Efficient way to find lowest divisor of an integer.

Question

I have followed the given way to find the lowest divisor of an integer,

Let us assume n is the given integer.

• Check n is divisible by 2,

• If yes then 2 will be the lowest divisor

• else Get the square root of n.

• Divide the value of n with (3 to < square root(n)) if any value divides the n in that particular range. Then that will be the the
  lowest divisor. If nothing divides, then n is a prime number.

Is there any other efficient mathematical way available to simplify this process.? Links regarding the efficient ways are welcome.

Answer 1

Premature optimization is the root of all evil.

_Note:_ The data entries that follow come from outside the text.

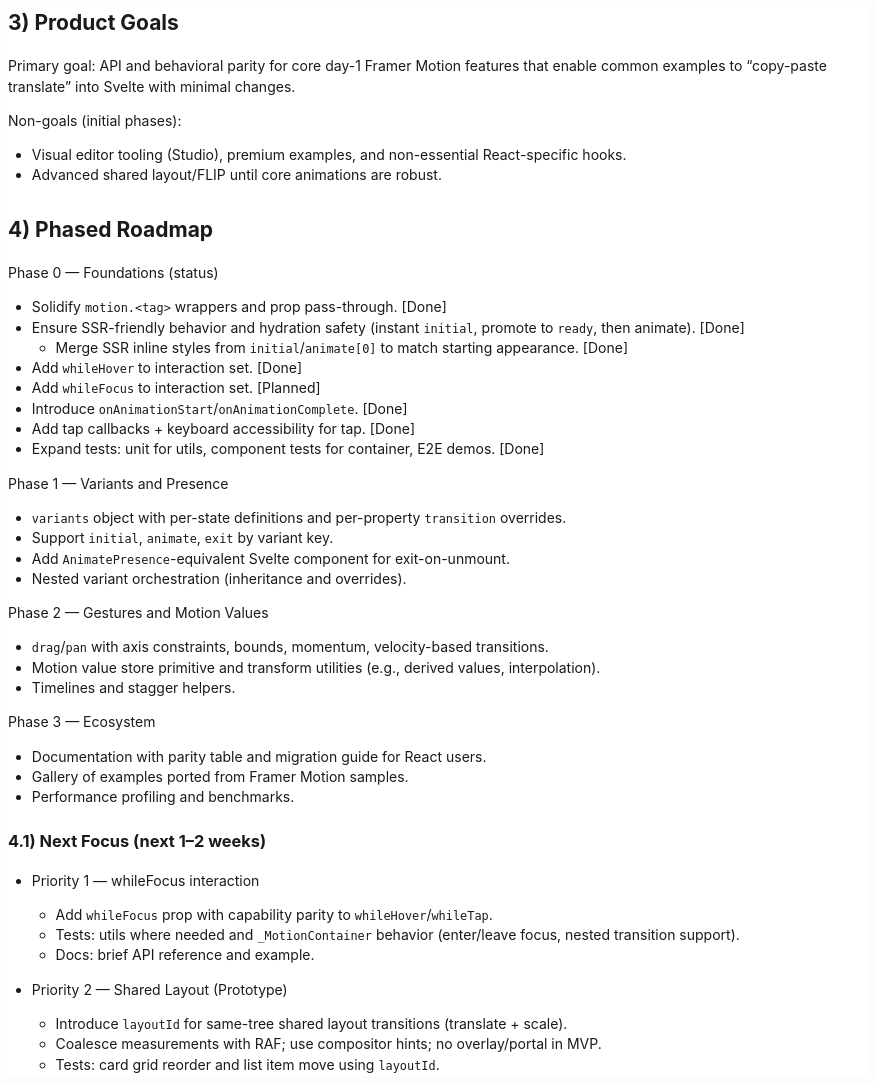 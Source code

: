 ## 3) Product Goals

Primary goal: API and behavioral parity for core day-1 Framer Motion features that enable common examples to “copy-paste translate” into Svelte with minimal changes.

Non-goals (initial phases):

- Visual editor tooling (Studio), premium examples, and non-essential React-specific hooks.
- Advanced shared layout/FLIP until core animations are robust.

## 4) Phased Roadmap

Phase 0 — Foundations (status)

- Solidify `motion.<tag>` wrappers and prop pass-through. [Done]
- Ensure SSR-friendly behavior and hydration safety (instant `initial`, promote to `ready`, then animate). [Done]
    - Merge SSR inline styles from `initial`/`animate[0]` to match starting appearance. [Done]
- Add `whileHover` to interaction set. [Done]
- Add `whileFocus` to interaction set. [Planned]
- Introduce `onAnimationStart`/`onAnimationComplete`. [Done]
- Add tap callbacks + keyboard accessibility for tap. [Done]
- Expand tests: unit for utils, component tests for container, E2E demos. [Done]

Phase 1 — Variants and Presence

- `variants` object with per-state definitions and per-property `transition` overrides.
- Support `initial`, `animate`, `exit` by variant key.
- Add `AnimatePresence`-equivalent Svelte component for exit-on-unmount.
- Nested variant orchestration (inheritance and overrides).

Phase 2 — Gestures and Motion Values

- `drag`/`pan` with axis constraints, bounds, momentum, velocity-based transitions.
- Motion value store primitive and transform utilities (e.g., derived values, interpolation).
- Timelines and stagger helpers.

Phase 3 — Ecosystem

- Documentation with parity table and migration guide for React users.
- Gallery of examples ported from Framer Motion samples.
- Performance profiling and benchmarks.

### 4.1) Next Focus (next 1–2 weeks)

- Priority 1 — whileFocus interaction
    - Add `whileFocus` prop with capability parity to `whileHover`/`whileTap`.
    - Tests: utils where needed and `_MotionContainer` behavior (enter/leave focus, nested transition support).
    - Docs: brief API reference and example.

- Priority 2 — Shared Layout (Prototype)
    - Introduce `layoutId` for same-tree shared layout transitions (translate + scale).
    - Coalesce measurements with RAF; use compositor hints; no overlay/portal in MVP.
    - Tests: card grid reorder and list item move using `layoutId`.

For example, in nearly every situation where I had to write code to sort an array of numbers, bubble sort was by far the most efficient implementation... because the time my program would save using a 'more efficient' sort, even when added up over all the times my program would ever be run, would be several orders of magnitude less than the time I would waste coding up a more complicated sort.

If you truly are in a situation where the act of asking your question on MSE is not already many orders of magnitude slower than simply using the simple algorithm you described, then, most likely, you are going to want to use one of the standard integer factoring algorithms (e.g. "pollard rho") to factor your number.

That said, an extremely simple optimization to the program you suggested is to only test the odd divisors in the last step, since you already know $2$ isn't a divisor.